▶ **Material for this exercise**:
╭──

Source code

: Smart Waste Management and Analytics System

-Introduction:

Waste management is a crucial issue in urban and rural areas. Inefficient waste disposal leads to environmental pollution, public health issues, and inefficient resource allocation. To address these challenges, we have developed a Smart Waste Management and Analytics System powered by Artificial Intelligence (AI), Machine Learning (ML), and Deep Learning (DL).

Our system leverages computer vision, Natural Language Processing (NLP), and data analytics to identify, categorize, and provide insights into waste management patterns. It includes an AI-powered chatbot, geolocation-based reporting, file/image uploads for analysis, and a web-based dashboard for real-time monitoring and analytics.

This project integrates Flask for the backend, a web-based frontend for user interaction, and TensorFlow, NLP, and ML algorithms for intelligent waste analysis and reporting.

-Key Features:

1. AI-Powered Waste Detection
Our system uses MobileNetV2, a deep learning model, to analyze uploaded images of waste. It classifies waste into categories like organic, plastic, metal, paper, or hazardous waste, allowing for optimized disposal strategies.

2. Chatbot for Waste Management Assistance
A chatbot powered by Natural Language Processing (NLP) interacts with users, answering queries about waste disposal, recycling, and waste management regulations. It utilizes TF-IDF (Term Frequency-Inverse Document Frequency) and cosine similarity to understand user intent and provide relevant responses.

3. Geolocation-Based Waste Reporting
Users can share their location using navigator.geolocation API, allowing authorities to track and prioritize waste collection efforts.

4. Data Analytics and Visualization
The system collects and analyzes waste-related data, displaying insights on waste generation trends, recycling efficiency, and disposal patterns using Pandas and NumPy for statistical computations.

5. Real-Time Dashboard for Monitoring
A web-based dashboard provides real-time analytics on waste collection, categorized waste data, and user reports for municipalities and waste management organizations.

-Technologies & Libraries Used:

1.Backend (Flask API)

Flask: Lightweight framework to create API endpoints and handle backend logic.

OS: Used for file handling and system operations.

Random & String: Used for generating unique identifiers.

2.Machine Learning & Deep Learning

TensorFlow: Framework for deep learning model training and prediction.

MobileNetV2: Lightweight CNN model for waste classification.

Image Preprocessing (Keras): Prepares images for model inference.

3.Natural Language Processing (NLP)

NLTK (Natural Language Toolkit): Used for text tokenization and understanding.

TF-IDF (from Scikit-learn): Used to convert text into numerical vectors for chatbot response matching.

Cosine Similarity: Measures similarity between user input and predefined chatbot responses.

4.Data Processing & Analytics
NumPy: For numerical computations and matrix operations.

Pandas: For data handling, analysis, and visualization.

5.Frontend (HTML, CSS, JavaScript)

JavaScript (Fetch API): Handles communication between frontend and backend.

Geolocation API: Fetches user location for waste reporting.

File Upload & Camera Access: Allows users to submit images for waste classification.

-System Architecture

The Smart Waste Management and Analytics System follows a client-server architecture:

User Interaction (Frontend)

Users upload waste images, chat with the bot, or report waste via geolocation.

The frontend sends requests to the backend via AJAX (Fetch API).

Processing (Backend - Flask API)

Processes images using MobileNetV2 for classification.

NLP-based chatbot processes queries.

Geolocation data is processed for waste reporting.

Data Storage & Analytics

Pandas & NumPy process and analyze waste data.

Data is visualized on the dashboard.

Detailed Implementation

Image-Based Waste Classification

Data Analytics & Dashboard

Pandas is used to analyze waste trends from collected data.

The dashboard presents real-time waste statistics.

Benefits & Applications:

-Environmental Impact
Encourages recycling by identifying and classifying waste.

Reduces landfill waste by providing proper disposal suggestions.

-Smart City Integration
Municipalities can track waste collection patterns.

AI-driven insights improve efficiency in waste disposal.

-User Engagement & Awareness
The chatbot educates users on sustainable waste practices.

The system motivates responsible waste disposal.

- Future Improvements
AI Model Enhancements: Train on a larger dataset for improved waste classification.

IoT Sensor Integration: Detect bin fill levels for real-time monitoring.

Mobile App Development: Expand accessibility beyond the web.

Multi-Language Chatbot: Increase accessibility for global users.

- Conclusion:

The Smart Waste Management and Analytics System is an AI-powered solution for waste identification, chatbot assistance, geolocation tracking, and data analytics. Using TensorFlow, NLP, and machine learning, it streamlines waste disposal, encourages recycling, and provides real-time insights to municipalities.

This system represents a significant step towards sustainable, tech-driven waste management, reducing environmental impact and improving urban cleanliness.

╰──

▶ **Exercise aim**:
Look through the entries above and list every line containing "computations".

▶ **Answer box**:
The system collects and analyzes waste-related data, displaying insights on waste generation trends, recycling efficiency, and disposal patterns using Pandas and NumPy for statistical computations.
NumPy: For numerical computations and matrix operations.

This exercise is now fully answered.